### [DATASET]
========================================

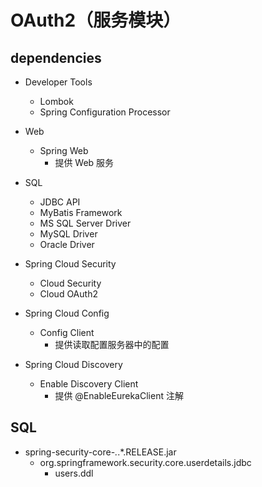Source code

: # OAuth2（服务模块）

## dependencies
- Developer Tools
  - Lombok
  - Spring Configuration Processor

- Web
  - Spring Web
    - 提供 Web 服务

- SQL
  - JDBC API
  - MyBatis Framework
  - MS SQL Server Driver
  - MySQL Driver
  - Oracle Driver

- Spring Cloud Security
    - Cloud Security
    - Cloud OAuth2

- Spring Cloud Config
    - Config Client
        - 提供读取配置服务器中的配置

- Spring Cloud Discovery
    - Enable Discovery Client
      - 提供 @EnableEurekaClient 注解

## SQL
- spring-security-core-*.*.*.RELEASE.jar
  - org.springframework.security.core.userdetails.jdbc
    - users.ddl
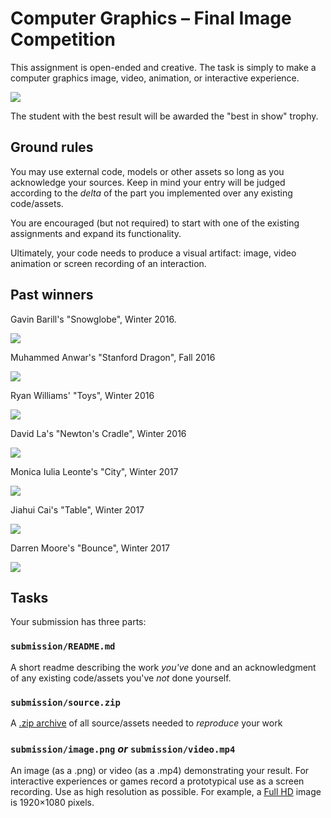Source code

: # Computer Graphics – Final Image Competition

This assignment is open-ended and creative. The task is simply to make a
computer graphics image, video, animation, or interactive experience.

![](images/trophy.jpg)

The student with the best result will be awarded the "best in show" trophy.

## Ground rules

You may use external code, models or other assets so long as you acknowledge
your sources. Keep in mind your entry will be judged according to the _delta_ of
the part you implemented over any existing code/assets.

You are encouraged (but not required) to start with one of the existing
assignments and expand its functionality.

Ultimately, your code needs to produce a visual artifact: image, video animation
or screen recording of an interaction.

## Past winners

Gavin Barill's "Snowglobe", Winter 2016.

![](images/gavin-barill-snowglobe.jpg)

Muhammed Anwar's "Stanford Dragon", Fall 2016

![](images/muhammed-anwar-dragon.jpg)

Ryan Williams' "Toys", Winter 2016

![](images/ryan-williams-ball-teddy-bear.jpg)

David La's "Newton's Cradle", Winter 2016

![](images/david-la-newtons-cradle.jpg)

Monica Iulia Leonte's "City", Winter 2017

![](images/monica-leonte-city.jpg)

Jiahui Cai's "Table", Winter 2017

![](images/jiahui-cai-table.jpg)

Darren Moore's "Bounce", Winter 2017

![](images/darren-moore-bounce.gif)


## Tasks

Your submission has three parts:

### `submission/README.md`

A short readme describing the work _you've_ done and an acknowledgment of any
existing code/assets you've _not_ done yourself.

### `submission/source.zip`

A [.zip archive](https://en.wikipedia.org/wiki/Zip_(file_format)) of all
source/assets needed to _reproduce_ your work

### `submission/image.png` _or_ `submission/video.mp4`

An image (as a .png) or video (as a .mp4) demonstrating your result. For
interactive experiences or games record a prototypical use as a screen
recording. Use as high resolution as possible. For example, a [Full
HD](https://en.wikipedia.org/wiki/1080p) image is 1920×1080 pixels.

========================================

The records above must be repeated exactly, minus their pictures.

Source code

: # OAuth2（服务模块）

## dependencies
- Developer Tools
  - Lombok
  - Spring Configuration Processor

- Web
  - Spring Web
    - 提供 Web 服务

- SQL
  - JDBC API
  - MyBatis Framework
  - MS SQL Server Driver
  - MySQL Driver
  - Oracle Driver

- Spring Cloud Security
    - Cloud Security
    - Cloud OAuth2

- Spring Cloud Config
    - Config Client
        - 提供读取配置服务器中的配置

- Spring Cloud Discovery
    - Enable Discovery Client
      - 提供 @EnableEurekaClient 注解

## SQL
- spring-security-core-*.*.*.RELEASE.jar
  - org.springframework.security.core.userdetails.jdbc
    - users.ddl
Source code

: # Computer Graphics – Final Image Competition

This assignment is open-ended and creative. The task is simply to make a
computer graphics image, video, animation, or interactive experience.

![](images/trophy.jpg)

The student with the best result will be awarded the "best in show" trophy.

## Ground rules

You may use external code, models or other assets so long as you acknowledge
your sources. Keep in mind your entry will be judged according to the _delta_ of
the part you implemented over any existing code/assets.

You are encouraged (but not required) to start with one of the existing
assignments and expand its functionality.

Ultimately, your code needs to produce a visual artifact: image, video animation
or screen recording of an interaction.

## Past winners

Gavin Barill's "Snowglobe", Winter 2016.

![](images/gavin-barill-snowglobe.jpg)

Muhammed Anwar's "Stanford Dragon", Fall 2016

![](images/muhammed-anwar-dragon.jpg)

Ryan Williams' "Toys", Winter 2016

![](images/ryan-williams-ball-teddy-bear.jpg)

David La's "Newton's Cradle", Winter 2016

![](images/david-la-newtons-cradle.jpg)

Monica Iulia Leonte's "City", Winter 2017

![](images/monica-leonte-city.jpg)

Jiahui Cai's "Table", Winter 2017

![](images/jiahui-cai-table.jpg)

Darren Moore's "Bounce", Winter 2017

![](images/darren-moore-bounce.gif)


## Tasks

Your submission has three parts:

### `submission/README.md`

A short readme describing the work _you've_ done and an acknowledgment of any
existing code/assets you've _not_ done yourself.

### `submission/source.zip`

A [.zip archive](https://en.wikipedia.org/wiki/Zip_(file_format)) of all
source/assets needed to _reproduce_ your work

### `submission/image.png` _or_ `submission/video.mp4`

An image (as a .png) or video (as a .mp4) demonstrating your result. For
interactive experiences or games record a prototypical use as a screen
recording. Use as high resolution as possible. For example, a [Full
HD](https://en.wikipedia.org/wiki/1080p) image is 1920×1080 pixels.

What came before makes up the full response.